Task objective: From the first line to the last, copy the data below word for word.
-- Input material follows --
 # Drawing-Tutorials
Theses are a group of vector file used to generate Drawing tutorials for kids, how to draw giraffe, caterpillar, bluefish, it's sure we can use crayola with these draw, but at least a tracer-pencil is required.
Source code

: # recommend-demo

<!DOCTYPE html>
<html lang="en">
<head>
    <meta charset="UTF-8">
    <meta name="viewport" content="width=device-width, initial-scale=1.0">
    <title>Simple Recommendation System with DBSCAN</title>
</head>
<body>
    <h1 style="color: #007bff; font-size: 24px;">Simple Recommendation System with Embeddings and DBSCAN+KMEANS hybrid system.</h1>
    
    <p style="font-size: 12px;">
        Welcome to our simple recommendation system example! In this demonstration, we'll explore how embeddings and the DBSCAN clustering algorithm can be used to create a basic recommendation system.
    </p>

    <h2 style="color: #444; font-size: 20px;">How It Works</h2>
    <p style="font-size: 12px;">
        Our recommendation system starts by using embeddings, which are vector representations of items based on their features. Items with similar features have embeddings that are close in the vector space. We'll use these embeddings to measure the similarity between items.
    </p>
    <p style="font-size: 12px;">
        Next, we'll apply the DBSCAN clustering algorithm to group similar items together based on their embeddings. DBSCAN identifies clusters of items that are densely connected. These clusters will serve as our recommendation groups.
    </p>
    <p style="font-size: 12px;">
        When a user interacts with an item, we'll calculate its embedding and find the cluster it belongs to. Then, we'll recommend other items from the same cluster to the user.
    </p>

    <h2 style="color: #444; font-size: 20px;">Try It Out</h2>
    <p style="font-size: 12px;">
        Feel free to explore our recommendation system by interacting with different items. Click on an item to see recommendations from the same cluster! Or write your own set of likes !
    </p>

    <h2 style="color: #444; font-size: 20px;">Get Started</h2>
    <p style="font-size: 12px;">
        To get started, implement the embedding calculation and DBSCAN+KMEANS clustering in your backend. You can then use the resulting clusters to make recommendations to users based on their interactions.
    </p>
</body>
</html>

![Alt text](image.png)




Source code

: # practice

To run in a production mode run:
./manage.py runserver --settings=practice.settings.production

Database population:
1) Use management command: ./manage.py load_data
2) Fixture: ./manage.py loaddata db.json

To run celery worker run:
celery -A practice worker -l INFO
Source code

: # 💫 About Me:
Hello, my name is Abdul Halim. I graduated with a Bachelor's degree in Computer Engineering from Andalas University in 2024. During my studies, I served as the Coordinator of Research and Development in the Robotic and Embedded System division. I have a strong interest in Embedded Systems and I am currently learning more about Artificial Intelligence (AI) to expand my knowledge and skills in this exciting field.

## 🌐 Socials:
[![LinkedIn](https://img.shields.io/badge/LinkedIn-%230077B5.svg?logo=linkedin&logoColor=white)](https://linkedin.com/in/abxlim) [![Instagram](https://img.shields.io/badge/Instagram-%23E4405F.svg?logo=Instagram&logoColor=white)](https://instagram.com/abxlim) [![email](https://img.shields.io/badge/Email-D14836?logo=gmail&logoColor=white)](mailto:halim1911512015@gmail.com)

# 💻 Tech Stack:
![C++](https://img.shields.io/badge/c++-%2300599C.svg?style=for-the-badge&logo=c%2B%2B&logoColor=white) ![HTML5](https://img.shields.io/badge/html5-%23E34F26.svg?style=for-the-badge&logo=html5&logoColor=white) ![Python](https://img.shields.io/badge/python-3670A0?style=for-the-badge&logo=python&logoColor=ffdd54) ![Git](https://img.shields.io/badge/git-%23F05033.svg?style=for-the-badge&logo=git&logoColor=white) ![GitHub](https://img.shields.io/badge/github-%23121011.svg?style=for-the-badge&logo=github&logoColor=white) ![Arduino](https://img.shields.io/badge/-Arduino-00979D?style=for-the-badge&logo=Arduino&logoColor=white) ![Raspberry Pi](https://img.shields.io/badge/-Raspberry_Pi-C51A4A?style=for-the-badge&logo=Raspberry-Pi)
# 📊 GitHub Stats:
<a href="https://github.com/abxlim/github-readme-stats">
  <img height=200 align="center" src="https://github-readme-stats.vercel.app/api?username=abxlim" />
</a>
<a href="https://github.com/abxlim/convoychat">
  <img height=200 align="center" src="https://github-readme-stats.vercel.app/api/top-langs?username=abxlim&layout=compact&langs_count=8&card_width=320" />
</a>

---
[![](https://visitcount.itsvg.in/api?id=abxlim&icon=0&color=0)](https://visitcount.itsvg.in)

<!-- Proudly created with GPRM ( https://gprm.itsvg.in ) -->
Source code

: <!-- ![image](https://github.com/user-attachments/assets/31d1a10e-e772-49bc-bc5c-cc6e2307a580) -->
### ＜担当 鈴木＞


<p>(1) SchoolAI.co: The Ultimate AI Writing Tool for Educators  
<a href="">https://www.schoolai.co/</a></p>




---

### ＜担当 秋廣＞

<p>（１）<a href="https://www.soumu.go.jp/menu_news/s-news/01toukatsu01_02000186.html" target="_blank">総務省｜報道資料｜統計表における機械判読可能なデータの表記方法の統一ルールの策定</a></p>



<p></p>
-- Input material concluded --
Solution below:
 # Drawing-Tutorials
Theses are a group of vector file used to generate Drawing tutorials for kids, how to draw giraffe, caterpillar, bluefish, it's sure we can use crayola with these draw, but at least a tracer-pencil is required.
Source code

: # recommend-demo

<!DOCTYPE html>
<html lang="en">
<head>
    <meta charset="UTF-8">
    <meta name="viewport" content="width=device-width, initial-scale=1.0">
    <title>Simple Recommendation System with DBSCAN</title>
</head>
<body>
    <h1 style="color: #007bff; font-size: 24px;">Simple Recommendation System with Embeddings and DBSCAN+KMEANS hybrid system.</h1>
    
    <p style="font-size: 12px;">
        Welcome to our simple recommendation system example! In this demonstration, we'll explore how embeddings and the DBSCAN clustering algorithm can be used to create a basic recommendation system.
    </p>

    <h2 style="color: #444; font-size: 20px;">How It Works</h2>
    <p style="font-size: 12px;">
        Our recommendation system starts by using embeddings, which are vector representations of items based on their features. Items with similar features have embeddings that are close in the vector space. We'll use these embeddings to measure the similarity between items.
    </p>
    <p style="font-size: 12px;">
        Next, we'll apply the DBSCAN clustering algorithm to group similar items together based on their embeddings. DBSCAN identifies clusters of items that are densely connected. These clusters will serve as our recommendation groups.
    </p>
    <p style="font-size: 12px;">
        When a user interacts with an item, we'll calculate its embedding and find the cluster it belongs to. Then, we'll recommend other items from the same cluster to the user.
    </p>

    <h2 style="color: #444; font-size: 20px;">Try It Out</h2>
    <p style="font-size: 12px;">
        Feel free to explore our recommendation system by interacting with different items. Click on an item to see recommendations from the same cluster! Or write your own set of likes !
    </p>

    <h2 style="color: #444; font-size: 20px;">Get Started</h2>
    <p style="font-size: 12px;">
        To get started, implement the embedding calculation and DBSCAN+KMEANS clustering in your backend. You can then use the resulting clusters to make recommendations to users based on their interactions.
    </p>
</body>
</html>

![Alt text](image.png)




Source code

: # practice

To run in a production mode run:
./manage.py runserver --settings=practice.settings.production

Database population:
1) Use management command: ./manage.py load_data
2) Fixture: ./manage.py loaddata db.json

To run celery worker run:
celery -A practice worker -l INFO
Source code

: # 💫 About Me:
Hello, my name is Abdul Halim. I graduated with a Bachelor's degree in Computer Engineering from Andalas University in 2024. During my studies, I served as the Coordinator of Research and Development in the Robotic and Embedded System division. I have a strong interest in Embedded Systems and I am currently learning more about Artificial Intelligence (AI) to expand my knowledge and skills in this exciting field.

## 🌐 Socials:
[![LinkedIn](https://img.shields.io/badge/LinkedIn-%230077B5.svg?logo=linkedin&logoColor=white)](https://linkedin.com/in/abxlim) [![Instagram](https://img.shields.io/badge/Instagram-%23E4405F.svg?logo=Instagram&logoColor=white)](https://instagram.com/abxlim) [![email](https://img.shields.io/badge/Email-D14836?logo=gmail&logoColor=white)](mailto:halim1911512015@gmail.com)

# 💻 Tech Stack:
![C++](https://img.shields.io/badge/c++-%2300599C.svg?style=for-the-badge&logo=c%2B%2B&logoColor=white) ![HTML5](https://img.shields.io/badge/html5-%23E34F26.svg?style=for-the-badge&logo=html5&logoColor=white) ![Python](https://img.shields.io/badge/python-3670A0?style=for-the-badge&logo=python&logoColor=ffdd54) ![Git](https://img.shields.io/badge/git-%23F05033.svg?style=for-the-badge&logo=git&logoColor=white) ![GitHub](https://img.shields.io/badge/github-%23121011.svg?style=for-the-badge&logo=github&logoColor=white) ![Arduino](https://img.shields.io/badge/-Arduino-00979D?style=for-the-badge&logo=Arduino&logoColor=white) ![Raspberry Pi](https://img.shields.io/badge/-Raspberry_Pi-C51A4A?style=for-the-badge&logo=Raspberry-Pi)
# 📊 GitHub Stats:
<a href="https://github.com/abxlim/github-readme-stats">
  <img height=200 align="center" src="https://github-readme-stats.vercel.app/api?username=abxlim" />
</a>
<a href="https://github.com/abxlim/convoychat">
  <img height=200 align="center" src="https://github-readme-stats.vercel.app/api/top-langs?username=abxlim&layout=compact&langs_count=8&card_width=320" />
</a>

---
[![](https://visitcount.itsvg.in/api?id=abxlim&icon=0&color=0)](https://visitcount.itsvg.in)

<!-- Proudly created with GPRM ( https://gprm.itsvg.in ) -->
Source code

: <!-- ![image](https://github.com/user-attachments/assets/31d1a10e-e772-49bc-bc5c-cc6e2307a580) -->
### ＜担当 鈴木＞


<p>(1) SchoolAI.co: The Ultimate AI Writing Tool for Educators  
<a href="">https://www.schoolai.co/</a></p>




---

### ＜担当 秋廣＞

<p>（１）<a href="https://www.soumu.go.jp/menu_news/s-news/01toukatsu01_02000186.html" target="_blank">総務省｜報道資料｜統計表における機械判読可能なデータの表記方法の統一ルールの策定</a></p>



<p></p>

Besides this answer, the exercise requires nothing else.